*** Data excerpts Section Begins ***
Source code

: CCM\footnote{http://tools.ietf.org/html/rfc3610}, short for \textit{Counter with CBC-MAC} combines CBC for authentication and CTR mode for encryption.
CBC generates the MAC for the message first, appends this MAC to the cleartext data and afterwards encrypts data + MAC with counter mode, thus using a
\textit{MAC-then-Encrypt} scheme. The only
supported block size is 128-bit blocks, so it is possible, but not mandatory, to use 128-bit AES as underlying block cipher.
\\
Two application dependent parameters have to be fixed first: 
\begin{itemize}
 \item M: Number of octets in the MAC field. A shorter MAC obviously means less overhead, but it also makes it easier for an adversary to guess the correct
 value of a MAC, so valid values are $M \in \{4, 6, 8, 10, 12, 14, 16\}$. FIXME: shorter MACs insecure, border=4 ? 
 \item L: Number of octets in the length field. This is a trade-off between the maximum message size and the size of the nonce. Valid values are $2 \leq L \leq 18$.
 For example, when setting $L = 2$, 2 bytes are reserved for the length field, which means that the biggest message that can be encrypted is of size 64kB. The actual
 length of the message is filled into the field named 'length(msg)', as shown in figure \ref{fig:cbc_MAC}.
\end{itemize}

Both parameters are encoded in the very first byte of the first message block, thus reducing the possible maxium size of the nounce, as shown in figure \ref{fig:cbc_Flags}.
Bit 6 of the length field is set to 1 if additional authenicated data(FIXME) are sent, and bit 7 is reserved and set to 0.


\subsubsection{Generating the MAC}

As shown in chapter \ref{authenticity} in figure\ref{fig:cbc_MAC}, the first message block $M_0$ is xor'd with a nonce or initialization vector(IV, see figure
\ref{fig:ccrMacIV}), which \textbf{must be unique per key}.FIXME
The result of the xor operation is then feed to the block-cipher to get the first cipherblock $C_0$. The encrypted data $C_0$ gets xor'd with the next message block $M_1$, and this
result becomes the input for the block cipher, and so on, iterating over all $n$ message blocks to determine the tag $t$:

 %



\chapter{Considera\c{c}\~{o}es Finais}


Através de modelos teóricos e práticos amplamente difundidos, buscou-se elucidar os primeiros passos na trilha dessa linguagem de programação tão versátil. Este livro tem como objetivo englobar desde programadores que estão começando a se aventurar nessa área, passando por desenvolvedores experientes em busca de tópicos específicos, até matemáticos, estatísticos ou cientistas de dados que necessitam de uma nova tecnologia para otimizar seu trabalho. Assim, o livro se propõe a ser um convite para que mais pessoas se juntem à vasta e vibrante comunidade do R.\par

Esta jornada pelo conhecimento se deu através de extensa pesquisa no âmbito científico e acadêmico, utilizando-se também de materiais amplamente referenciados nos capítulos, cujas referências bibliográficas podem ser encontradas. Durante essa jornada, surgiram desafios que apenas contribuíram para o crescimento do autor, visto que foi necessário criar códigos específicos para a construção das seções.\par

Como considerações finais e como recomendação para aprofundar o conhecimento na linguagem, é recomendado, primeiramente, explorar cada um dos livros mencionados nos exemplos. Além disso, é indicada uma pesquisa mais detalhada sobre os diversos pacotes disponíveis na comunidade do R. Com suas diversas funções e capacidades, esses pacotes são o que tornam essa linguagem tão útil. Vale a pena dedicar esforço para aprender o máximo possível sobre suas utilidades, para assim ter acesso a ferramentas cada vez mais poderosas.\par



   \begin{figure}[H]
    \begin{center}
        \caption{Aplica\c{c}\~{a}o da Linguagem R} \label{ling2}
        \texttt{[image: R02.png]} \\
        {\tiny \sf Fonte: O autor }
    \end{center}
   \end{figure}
*** Data excerpts Section Ends ***
● Work order: Restate the records above verbatim, omitting no line.

● Task result:
Source code

: CCM\footnote{http://tools.ietf.org/html/rfc3610}, short for \textit{Counter with CBC-MAC} combines CBC for authentication and CTR mode for encryption.
CBC generates the MAC for the message first, appends this MAC to the cleartext data and afterwards encrypts data + MAC with counter mode, thus using a
\textit{MAC-then-Encrypt} scheme. The only
supported block size is 128-bit blocks, so it is possible, but not mandatory, to use 128-bit AES as underlying block cipher.
\\
Two application dependent parameters have to be fixed first: 
\begin{itemize}
 \item M: Number of octets in the MAC field. A shorter MAC obviously means less overhead, but it also makes it easier for an adversary to guess the correct
 value of a MAC, so valid values are $M \in \{4, 6, 8, 10, 12, 14, 16\}$. FIXME: shorter MACs insecure, border=4 ? 
 \item L: Number of octets in the length field. This is a trade-off between the maximum message size and the size of the nonce. Valid values are $2 \leq L \leq 18$.
 For example, when setting $L = 2$, 2 bytes are reserved for the length field, which means that the biggest message that can be encrypted is of size 64kB. The actual
 length of the message is filled into the field named 'length(msg)', as shown in figure \ref{fig:cbc_MAC}.
\end{itemize}

Both parameters are encoded in the very first byte of the first message block, thus reducing the possible maxium size of the nounce, as shown in figure \ref{fig:cbc_Flags}.
Bit 6 of the length field is set to 1 if additional authenicated data(FIXME) are sent, and bit 7 is reserved and set to 0.


\subsubsection{Generating the MAC}

As shown in chapter \ref{authenticity} in figure\ref{fig:cbc_MAC}, the first message block $M_0$ is xor'd with a nonce or initialization vector(IV, see figure
\ref{fig:ccrMacIV}), which \textbf{must be unique per key}.FIXME
The result of the xor operation is then feed to the block-cipher to get the first cipherblock $C_0$. The encrypted data $C_0$ gets xor'd with the next message block $M_1$, and this
result becomes the input for the block cipher, and so on, iterating over all $n$ message blocks to determine the tag $t$:

 %



\chapter{Considera\c{c}\~{o}es Finais}


Através de modelos teóricos e práticos amplamente difundidos, buscou-se elucidar os primeiros passos na trilha dessa linguagem de programação tão versátil. Este livro tem como objetivo englobar desde programadores que estão começando a se aventurar nessa área, passando por desenvolvedores experientes em busca de tópicos específicos, até matemáticos, estatísticos ou cientistas de dados que necessitam de uma nova tecnologia para otimizar seu trabalho. Assim, o livro se propõe a ser um convite para que mais pessoas se juntem à vasta e vibrante comunidade do R.\par

Esta jornada pelo conhecimento se deu através de extensa pesquisa no âmbito científico e acadêmico, utilizando-se também de materiais amplamente referenciados nos capítulos, cujas referências bibliográficas podem ser encontradas. Durante essa jornada, surgiram desafios que apenas contribuíram para o crescimento do autor, visto que foi necessário criar códigos específicos para a construção das seções.\par

Como considerações finais e como recomendação para aprofundar o conhecimento na linguagem, é recomendado, primeiramente, explorar cada um dos livros mencionados nos exemplos. Além disso, é indicada uma pesquisa mais detalhada sobre os diversos pacotes disponíveis na comunidade do R. Com suas diversas funções e capacidades, esses pacotes são o que tornam essa linguagem tão útil. Vale a pena dedicar esforço para aprender o máximo possível sobre suas utilidades, para assim ter acesso a ferramentas cada vez mais poderosas.\par



   \begin{figure}[H]
    \begin{center}
        \caption{Aplica\c{c}\~{a}o da Linguagem R} \label{ling2}
        \texttt{[image: R02.png]} \\
        {\tiny \sf Fonte: O autor }
    \end{center}
   \end{figure}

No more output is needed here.